Instructions for the task.
Below is a listing with pictures. Repeat exactly the lines starting at the one holding "accommodate the town’s" and going on through the one holding "Hi! My name", and leave every picture out.

===

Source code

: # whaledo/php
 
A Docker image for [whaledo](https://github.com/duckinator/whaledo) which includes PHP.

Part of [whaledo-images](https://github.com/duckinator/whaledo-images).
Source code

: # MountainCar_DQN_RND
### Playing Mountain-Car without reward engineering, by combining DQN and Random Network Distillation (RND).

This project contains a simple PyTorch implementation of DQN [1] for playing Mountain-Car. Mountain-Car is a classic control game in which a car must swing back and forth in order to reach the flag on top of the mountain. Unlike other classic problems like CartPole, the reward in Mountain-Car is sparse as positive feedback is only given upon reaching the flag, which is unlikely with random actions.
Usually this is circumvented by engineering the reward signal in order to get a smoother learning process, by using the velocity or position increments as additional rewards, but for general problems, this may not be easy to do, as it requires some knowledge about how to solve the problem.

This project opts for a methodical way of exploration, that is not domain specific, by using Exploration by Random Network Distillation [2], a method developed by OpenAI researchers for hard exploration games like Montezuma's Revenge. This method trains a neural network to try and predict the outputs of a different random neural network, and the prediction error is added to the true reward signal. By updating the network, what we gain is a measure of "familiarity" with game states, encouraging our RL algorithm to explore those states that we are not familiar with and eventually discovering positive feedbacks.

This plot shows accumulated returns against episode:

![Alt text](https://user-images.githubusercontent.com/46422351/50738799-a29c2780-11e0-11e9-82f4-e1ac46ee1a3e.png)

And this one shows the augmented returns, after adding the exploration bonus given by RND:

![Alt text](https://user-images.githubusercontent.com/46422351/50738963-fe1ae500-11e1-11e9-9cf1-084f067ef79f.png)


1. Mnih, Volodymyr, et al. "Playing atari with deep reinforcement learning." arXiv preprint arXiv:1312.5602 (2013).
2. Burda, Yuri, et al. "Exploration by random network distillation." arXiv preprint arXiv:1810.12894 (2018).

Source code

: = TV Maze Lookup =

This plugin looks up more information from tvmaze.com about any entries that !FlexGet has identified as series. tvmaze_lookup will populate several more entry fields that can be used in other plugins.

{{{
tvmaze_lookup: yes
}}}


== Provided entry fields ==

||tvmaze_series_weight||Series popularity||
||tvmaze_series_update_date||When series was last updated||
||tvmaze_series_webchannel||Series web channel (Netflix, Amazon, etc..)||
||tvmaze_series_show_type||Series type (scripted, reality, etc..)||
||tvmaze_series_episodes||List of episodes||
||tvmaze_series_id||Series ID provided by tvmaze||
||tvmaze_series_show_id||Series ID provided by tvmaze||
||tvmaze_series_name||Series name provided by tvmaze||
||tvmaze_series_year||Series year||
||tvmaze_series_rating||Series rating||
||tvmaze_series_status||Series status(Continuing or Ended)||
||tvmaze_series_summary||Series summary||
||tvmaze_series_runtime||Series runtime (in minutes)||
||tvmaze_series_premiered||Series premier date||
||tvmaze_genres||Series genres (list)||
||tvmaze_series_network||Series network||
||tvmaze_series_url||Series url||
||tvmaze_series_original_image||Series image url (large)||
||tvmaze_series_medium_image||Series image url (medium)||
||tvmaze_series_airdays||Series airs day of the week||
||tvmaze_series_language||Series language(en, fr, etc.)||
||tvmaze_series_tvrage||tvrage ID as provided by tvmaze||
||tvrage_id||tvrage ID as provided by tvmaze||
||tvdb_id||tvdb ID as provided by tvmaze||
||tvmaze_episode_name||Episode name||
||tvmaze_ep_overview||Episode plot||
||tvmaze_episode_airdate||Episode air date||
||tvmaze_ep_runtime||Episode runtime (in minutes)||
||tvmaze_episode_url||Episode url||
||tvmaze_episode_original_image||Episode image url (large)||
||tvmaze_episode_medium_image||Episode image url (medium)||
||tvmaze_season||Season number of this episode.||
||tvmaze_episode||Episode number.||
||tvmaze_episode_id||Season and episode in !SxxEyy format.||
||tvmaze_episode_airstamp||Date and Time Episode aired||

===

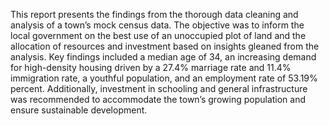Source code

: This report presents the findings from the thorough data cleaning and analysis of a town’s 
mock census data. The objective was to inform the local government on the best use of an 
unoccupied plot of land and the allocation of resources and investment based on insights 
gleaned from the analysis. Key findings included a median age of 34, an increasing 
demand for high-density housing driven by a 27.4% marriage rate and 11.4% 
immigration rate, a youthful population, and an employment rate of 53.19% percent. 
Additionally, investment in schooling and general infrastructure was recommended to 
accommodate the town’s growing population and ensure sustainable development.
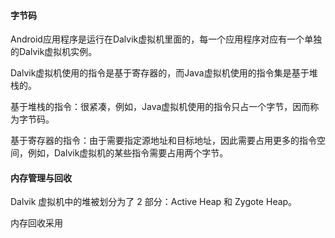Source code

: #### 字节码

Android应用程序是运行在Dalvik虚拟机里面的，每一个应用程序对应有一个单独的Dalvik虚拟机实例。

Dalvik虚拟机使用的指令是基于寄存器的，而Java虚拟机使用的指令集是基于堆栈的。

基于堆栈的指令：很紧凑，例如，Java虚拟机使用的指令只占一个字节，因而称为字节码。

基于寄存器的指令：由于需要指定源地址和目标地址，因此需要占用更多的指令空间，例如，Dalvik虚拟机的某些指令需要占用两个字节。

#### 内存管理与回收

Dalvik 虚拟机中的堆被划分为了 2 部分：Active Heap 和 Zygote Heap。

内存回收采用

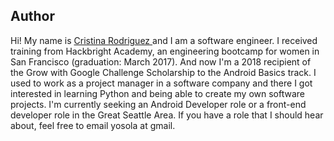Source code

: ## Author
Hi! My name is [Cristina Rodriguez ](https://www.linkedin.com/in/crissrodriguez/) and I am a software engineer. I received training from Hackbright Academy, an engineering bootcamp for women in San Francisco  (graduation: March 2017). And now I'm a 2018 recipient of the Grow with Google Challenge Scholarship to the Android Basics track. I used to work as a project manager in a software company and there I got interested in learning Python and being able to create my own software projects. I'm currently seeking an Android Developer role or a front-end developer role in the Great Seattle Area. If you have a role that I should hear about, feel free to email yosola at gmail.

===

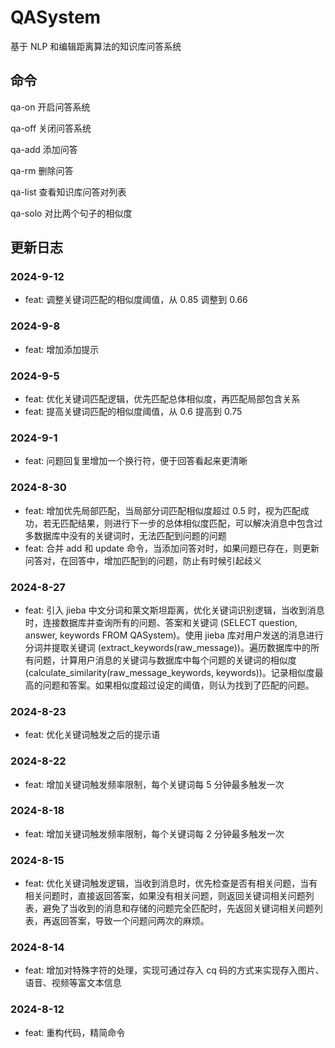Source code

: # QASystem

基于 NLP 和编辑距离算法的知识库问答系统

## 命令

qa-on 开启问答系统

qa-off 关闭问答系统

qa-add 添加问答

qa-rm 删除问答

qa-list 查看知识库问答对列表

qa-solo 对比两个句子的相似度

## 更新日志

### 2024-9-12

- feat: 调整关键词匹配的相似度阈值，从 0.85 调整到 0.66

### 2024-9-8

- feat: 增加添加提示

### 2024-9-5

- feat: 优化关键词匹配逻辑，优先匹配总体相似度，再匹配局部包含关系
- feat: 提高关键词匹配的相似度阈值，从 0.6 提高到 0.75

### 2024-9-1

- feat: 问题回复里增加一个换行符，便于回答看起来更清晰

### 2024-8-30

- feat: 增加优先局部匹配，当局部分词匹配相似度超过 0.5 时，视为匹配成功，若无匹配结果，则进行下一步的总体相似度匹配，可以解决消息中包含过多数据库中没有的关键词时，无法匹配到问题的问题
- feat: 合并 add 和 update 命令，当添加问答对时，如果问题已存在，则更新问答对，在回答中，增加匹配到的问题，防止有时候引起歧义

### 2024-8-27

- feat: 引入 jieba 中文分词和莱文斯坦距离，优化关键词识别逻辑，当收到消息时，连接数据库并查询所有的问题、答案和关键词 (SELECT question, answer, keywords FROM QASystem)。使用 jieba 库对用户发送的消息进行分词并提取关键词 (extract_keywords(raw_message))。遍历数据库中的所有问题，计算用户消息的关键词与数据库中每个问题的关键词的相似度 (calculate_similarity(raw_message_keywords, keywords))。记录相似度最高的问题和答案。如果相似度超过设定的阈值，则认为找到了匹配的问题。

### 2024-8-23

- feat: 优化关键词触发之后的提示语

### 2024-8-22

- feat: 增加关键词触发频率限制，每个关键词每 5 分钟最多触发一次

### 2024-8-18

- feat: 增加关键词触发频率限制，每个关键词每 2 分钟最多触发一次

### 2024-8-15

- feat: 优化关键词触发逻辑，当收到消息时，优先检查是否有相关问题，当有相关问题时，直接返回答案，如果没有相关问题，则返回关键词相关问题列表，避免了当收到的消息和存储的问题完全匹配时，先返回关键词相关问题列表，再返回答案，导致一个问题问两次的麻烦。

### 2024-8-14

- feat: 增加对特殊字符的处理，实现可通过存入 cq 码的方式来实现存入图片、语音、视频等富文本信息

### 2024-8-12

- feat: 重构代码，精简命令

===

Task solution.
accommodate the town’s growing population and ensure sustainable development.
Source code

: #### 字节码

Android应用程序是运行在Dalvik虚拟机里面的，每一个应用程序对应有一个单独的Dalvik虚拟机实例。

Dalvik虚拟机使用的指令是基于寄存器的，而Java虚拟机使用的指令集是基于堆栈的。

基于堆栈的指令：很紧凑，例如，Java虚拟机使用的指令只占一个字节，因而称为字节码。

基于寄存器的指令：由于需要指定源地址和目标地址，因此需要占用更多的指令空间，例如，Dalvik虚拟机的某些指令需要占用两个字节。

#### 内存管理与回收

Dalvik 虚拟机中的堆被划分为了 2 部分：Active Heap 和 Zygote Heap。

内存回收采用

Source code

: ## Author
Hi! My name is [Cristina Rodriguez ](https://www.linkedin.com/in/crissrodriguez/) and I am a software engineer. I received training from Hackbright Academy, an engineering bootcamp for women in San Francisco  (graduation: March 2017). And now I'm a 2018 recipient of the Grow with Google Challenge Scholarship to the Android Basics track. I used to work as a project manager in a software company and there I got interested in learning Python and being able to create my own software projects. I'm currently seeking an Android Developer role or a front-end developer role in the Great Seattle Area. If you have a role that I should hear about, feel free to email yosola at gmail.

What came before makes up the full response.